On the Benefits of Small Farms

If we turn toward the Third World we find similar local benefits to be derived from a small farm economy. The Landless Workers Movement (MST) is a grassroots organization in Brazil that helps landless laborers to organize occupations of idle land belonging to wealthy landlords. When the movement began in the mid-1980s, the mostly conservative mayors of rural towns were violently opposed to MST land occupations in surrounding areas. In recent times, their attitude has changed. Most of their towns are very depressed economically, and occupations can give local economies a much needed boost. Typical occupations consist of 1,000 to 3,000 families, who turn idle land into productive farms. They sell their produce in the marketplaces of the local towns and buy their supplies from local merchants.

Not surprisingly those towns with nearby MST settlements are better off economically than other similar towns, and many mayors now actually petition the MST to carry out occupations near their towns. Local and regional economic development benefits from a small farm economy, as do the life and prosperity of rural towns. Can we re-create a small farm economy in places where it has been lost, to improve the well-being of the poor?

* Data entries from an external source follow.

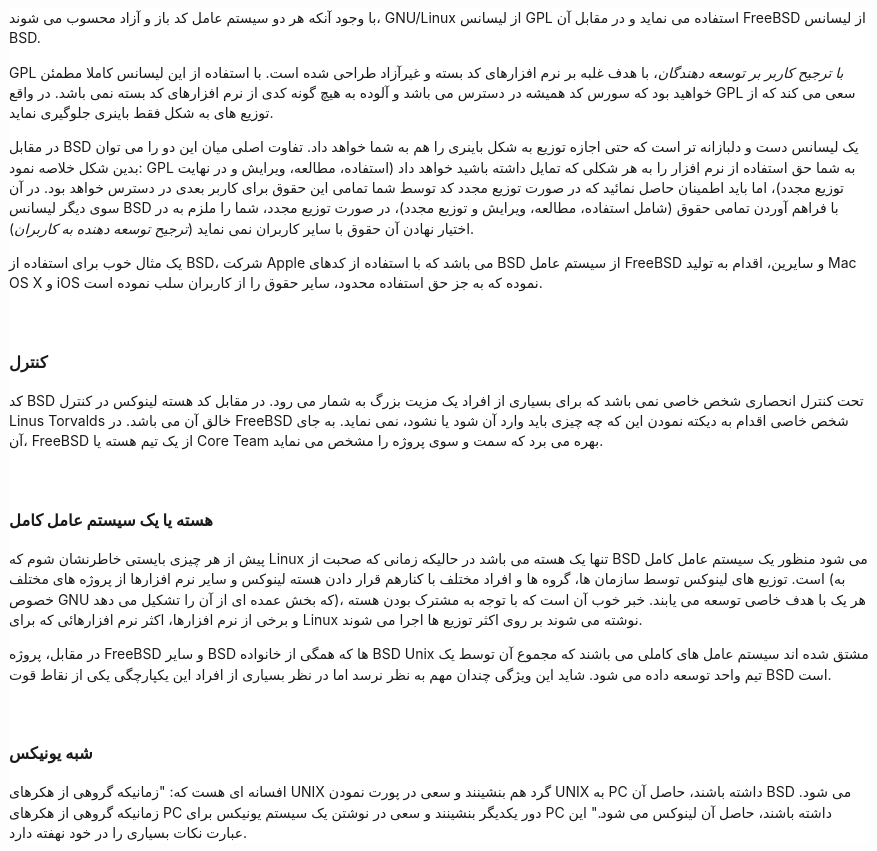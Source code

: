 با وجود آنکه هر دو سیستم عامل کد باز و آزاد محسوب می شوند، GNU/Linux از لیسانس GPL استفاده می نماید و در مقابل آن FreeBSD از لیسانس BSD.

GPL _با ترجیح کاربر بر توسعه دهندگان_، با هدف غلبه بر نرم افزارهای کد بسته و غیرآزاد طراحی شده است. با استفاده از این لیسانس کاملا مطمئن خواهید بود که سورس کد همیشه در دسترس می باشد و آلوده به هیچ گونه کدی از نرم افزارهای کد بسته نمی باشد. در واقع GPL سعی می کند که از توزیع های به شکل فقط باینری جلوگیری نماید.

در مقابل BSD یک لیسانس دست و دلبازانه تر است که حتی اجازه توزیع به شکل باینری را هم به شما خواهد داد. تفاوت اصلی میان این دو را می توان بدین شکل خلاصه نمود: GPL به شما حق استفاده از نرم افزار را به هر شکلی که تمایل داشته باشید خواهد داد (استفاده، مطالعه، ویرایش و در نهایت توزیع مجدد)، اما باید اطمینان حاصل نمائید که در صورت توزیع مجدد کد توسط شما تمامی این حقوق برای کاربر بعدی در دسترس خواهد بود. در آن سوی دیگر لیسانس BSD با فراهم آوردن تمامی حقوق (شامل استفاده، مطالعه، ویرایش و توزیع مجدد)، در صورت توزیع مجدد، شما را ملزم به در اختیار نهادن آن حقوق با سایر کاربران نمی نماید (_ترجیح توسعه دهنده به کاربران_).

یک مثال خوب برای استفاده از BSD، شرکت Apple می باشد که با استفاده از کدهای BSD از سیستم عامل FreeBSD و سایرین، اقدام به تولید Mac OS X و iOS نموده که به جز حق استفاده محدود، سایر حقوق را از کاربران سلب نموده است.


<br />
<a name="control"></a>

### کنترل ###

کد BSD تحت کنترل انحصاری شخص خاصی نمی باشد که برای بسیاری از افراد یک مزیت بزرگ به شمار می رود. در مقابل کد هسته لینوکس در کنترل Linus Torvalds خالق آن می باشد. در FreeBSD شخص خاصی اقدام به دیکته نمودن این که چه چیزی باید وارد آن شود یا نشود، نمی نماید. به جای آن، FreeBSD از یک تیم هسته یا Core Team بهره می برد که سمت و سوی پروژه را مشخص می نماید.


<br />
<a name="kernel-vs-operating-system"></a>

### هسته یا یک سیستم عامل کامل ###

پیش از هر چیزی بایستی خاطرنشان شوم که Linux تنها یک هسته می باشد در حالیکه زمانی که صحبت از BSD می شود منظور یک سیستم عامل کامل است. توزیع های لینوکس توسط سازمان ها، گروه ها و افراد مختلف با کنارهم قرار دادن هسته لینوکس و سایر نرم افزارها از پروژه های مختلف (به خصوص GNU که بخش عمده ای از آن را تشکیل می دهد)، هر یک با هدف خاصی توسعه می یابند. خبر خوب آن است که با توجه به مشترک بودن هسته و برخی از نرم افزارها، اکثر نرم افزارهائی که برای Linux نوشته می شوند بر روی اکثر توزیع ها اجرا می شوند.

در مقابل، پروژه FreeBSD و سایر BSD ها که همگی از خانواده BSD Unix مشتق شده اند سیستم عامل های کاملی می باشند که مجموع آن توسط یک تیم واحد توسعه داده می شود. شاید این ویژگی چندان مهم به نظر نرسد اما در نظر بسیاری از افراد این یکپارچگی یکی از نقاط قوت BSD است.


<br />
<a name="unix-like"></a>

### شبه یونیکس ###

افسانه ای هست که: "زمانیکه گروهی از هکرهای UNIX گرد هم بنشینند و سعی در پورت نمودن UNIX به PC داشته باشند، حاصل آن BSD می شود. زمانیکه گروهی از هکرهای PC دور یکدیگر بنشینند و سعی در نوشتن یک سیستم یونیکس برای PC داشته باشند، حاصل آن لینوکس می شود." این عبارت نکات بسیاری را در خود نهفته دارد.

Recreating a Small Farm Economy

Recent history shows that the re-distribution of land to landless and land-poor rural families can be a very effective way to improve rural well-being. We can examine the outcome of every land reform program carried out in the Third World since World War II, being careful to distinguish between genuine land reforms -— when quality land was really distributed to the poor and the power of the rural oligarchy to distort and “capture” policies was broken — and “fake land reforms” — when the poor have been relegated to the poorest, most remote soils. In every case of genuine land reform, real, measurable poverty reduction and improvement in human welfare has invariably been the result.

Japan, South Korea, Taiwan, Cuba, and China are all good examples. In contrast, countries with reforms that gave only poor quality land to beneficiaries, and/or failed to alter the rural power structures that work against the poor, failed to make a major dent in rural poverty. Mexico and the Philippines are typical cases of the latter.

More recently IBASE, a research center in Brazil, studied the impact on government coffers of legalizing MST-style land occupations cum settlements versus the services used by equal numbers of people migrating to urban areas. When the landless poor occupy land and force the government to legalize their holdings, it implies costs: compensation of the former landowner, legal expenses, credit for the new farmers, and others. Nevertheless the total cost to the state to maintain the same number of people in an urban shanty town — including the services and infrastructure they use — exceeds in just one month, the yearly cost of legalizing land occupations.

Another way of looking at it is in terms of the cost of creating a new job. Estimates of the cost of creating a job in the commercial sector of Brazil range from two to twenty times more than the cost of establishing an unem-ployed head of household on farm land, through agrarian reform. Land reform beneficiaries in Brazil have an annual income equivalent to 3.7 minimum wages, while still landless laborers average only 0.7 of the minimum. Infant mortality among families of beneficiaries has dropped to only half of the national average.

This provides a powerful argument that using land reform to create a small farm economy is not only good for local economic development, but is also more effective social policy than allowing business-as-usual to keep driving the poor out of rural areas and into burgeoning cities.

National Economic Development and “Bubble-Up” Economics

A relatively equitable, small farmer-based rural economy provides the basis for strong national economic development. The post-war experiences of Japan, South Korea, and Taiwan demonstrate how equitable land distribution fuels economic development. At the end of the war, circumstances including devastation and foreign occupation, conspired to create the conditions for “radical” land reforms in each country, breaking the eco-nomic stranglehold of the landholding class over rural economies. Combined with trade protection to keep farm prices high, and targeted investment in rural areas, small farmers rapidly achieved a high level of purchasing power, which guaranteed domestic markets for fledging industries.